The entries below are to be printed again word for word.

(MATERIAL FOR THIS TASK Opens)

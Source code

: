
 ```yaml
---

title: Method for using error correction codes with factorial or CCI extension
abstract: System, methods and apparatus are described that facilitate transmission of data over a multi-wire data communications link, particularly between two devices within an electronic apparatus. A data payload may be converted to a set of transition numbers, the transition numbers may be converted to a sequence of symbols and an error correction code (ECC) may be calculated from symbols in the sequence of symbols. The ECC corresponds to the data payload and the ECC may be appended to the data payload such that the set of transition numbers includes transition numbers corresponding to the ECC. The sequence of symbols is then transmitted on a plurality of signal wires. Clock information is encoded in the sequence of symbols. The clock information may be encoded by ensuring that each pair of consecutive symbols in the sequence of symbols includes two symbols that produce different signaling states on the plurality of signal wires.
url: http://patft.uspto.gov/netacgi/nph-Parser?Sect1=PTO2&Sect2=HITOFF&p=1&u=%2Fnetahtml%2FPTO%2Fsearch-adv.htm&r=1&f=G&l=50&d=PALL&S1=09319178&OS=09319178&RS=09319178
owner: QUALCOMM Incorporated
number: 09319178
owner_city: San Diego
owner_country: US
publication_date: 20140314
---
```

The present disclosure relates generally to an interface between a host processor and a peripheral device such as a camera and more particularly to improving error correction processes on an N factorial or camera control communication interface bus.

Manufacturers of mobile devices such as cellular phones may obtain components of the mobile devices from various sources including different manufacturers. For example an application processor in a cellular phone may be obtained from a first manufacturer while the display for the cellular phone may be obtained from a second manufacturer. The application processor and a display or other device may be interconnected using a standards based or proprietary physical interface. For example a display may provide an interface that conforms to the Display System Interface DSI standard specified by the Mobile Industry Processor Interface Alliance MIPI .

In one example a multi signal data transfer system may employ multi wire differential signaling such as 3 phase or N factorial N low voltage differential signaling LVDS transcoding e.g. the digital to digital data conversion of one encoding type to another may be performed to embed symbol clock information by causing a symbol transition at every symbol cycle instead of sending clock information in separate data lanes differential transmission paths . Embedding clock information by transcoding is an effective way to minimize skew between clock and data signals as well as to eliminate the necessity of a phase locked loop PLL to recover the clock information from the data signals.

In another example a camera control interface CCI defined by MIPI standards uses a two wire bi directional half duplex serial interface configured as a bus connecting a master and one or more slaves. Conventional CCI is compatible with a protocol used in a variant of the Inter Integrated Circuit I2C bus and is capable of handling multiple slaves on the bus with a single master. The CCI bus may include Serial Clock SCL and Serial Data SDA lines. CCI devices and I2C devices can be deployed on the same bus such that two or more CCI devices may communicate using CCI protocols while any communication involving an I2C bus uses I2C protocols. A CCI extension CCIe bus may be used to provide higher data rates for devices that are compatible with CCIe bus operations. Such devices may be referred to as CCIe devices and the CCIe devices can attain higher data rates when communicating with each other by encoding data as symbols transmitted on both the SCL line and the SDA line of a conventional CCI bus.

(MATERIAL FOR THIS TASK Closes)

▶ **RESPONSE BOX**:
Source code

:
 ```yaml
---

title: Method for using error correction codes with factorial or CCI extension
abstract: System, methods and apparatus are described that facilitate transmission of data over a multi-wire data communications link, particularly between two devices within an electronic apparatus. A data payload may be converted to a set of transition numbers, the transition numbers may be converted to a sequence of symbols and an error correction code (ECC) may be calculated from symbols in the sequence of symbols. The ECC corresponds to the data payload and the ECC may be appended to the data payload such that the set of transition numbers includes transition numbers corresponding to the ECC. The sequence of symbols is then transmitted on a plurality of signal wires. Clock information is encoded in the sequence of symbols. The clock information may be encoded by ensuring that each pair of consecutive symbols in the sequence of symbols includes two symbols that produce different signaling states on the plurality of signal wires.
url: http://patft.uspto.gov/netacgi/nph-Parser?Sect1=PTO2&Sect2=HITOFF&p=1&u=%2Fnetahtml%2FPTO%2Fsearch-adv.htm&r=1&f=G&l=50&d=PALL&S1=09319178&OS=09319178&RS=09319178
owner: QUALCOMM Incorporated
number: 09319178
owner_city: San Diego
owner_country: US
publication_date: 20140314
---
```

The present disclosure relates generally to an interface between a host processor and a peripheral device such as a camera and more particularly to improving error correction processes on an N factorial or camera control communication interface bus.

Manufacturers of mobile devices such as cellular phones may obtain components of the mobile devices from various sources including different manufacturers. For example an application processor in a cellular phone may be obtained from a first manufacturer while the display for the cellular phone may be obtained from a second manufacturer. The application processor and a display or other device may be interconnected using a standards based or proprietary physical interface. For example a display may provide an interface that conforms to the Display System Interface DSI standard specified by the Mobile Industry Processor Interface Alliance MIPI .

In one example a multi signal data transfer system may employ multi wire differential signaling such as 3 phase or N factorial N low voltage differential signaling LVDS transcoding e.g. the digital to digital data conversion of one encoding type to another may be performed to embed symbol clock information by causing a symbol transition at every symbol cycle instead of sending clock information in separate data lanes differential transmission paths . Embedding clock information by transcoding is an effective way to minimize skew between clock and data signals as well as to eliminate the necessity of a phase locked loop PLL to recover the clock information from the data signals.

In another example a camera control interface CCI defined by MIPI standards uses a two wire bi directional half duplex serial interface configured as a bus connecting a master and one or more slaves. Conventional CCI is compatible with a protocol used in a variant of the Inter Integrated Circuit I2C bus and is capable of handling multiple slaves on the bus with a single master. The CCI bus may include Serial Clock SCL and Serial Data SDA lines. CCI devices and I2C devices can be deployed on the same bus such that two or more CCI devices may communicate using CCI protocols while any communication involving an I2C bus uses I2C protocols. A CCI extension CCIe bus may be used to provide higher data rates for devices that are compatible with CCIe bus operations. Such devices may be referred to as CCIe devices and the CCIe devices can attain higher data rates when communicating with each other by encoding data as symbols transmitted on both the SCL line and the SDA line of a conventional CCI bus.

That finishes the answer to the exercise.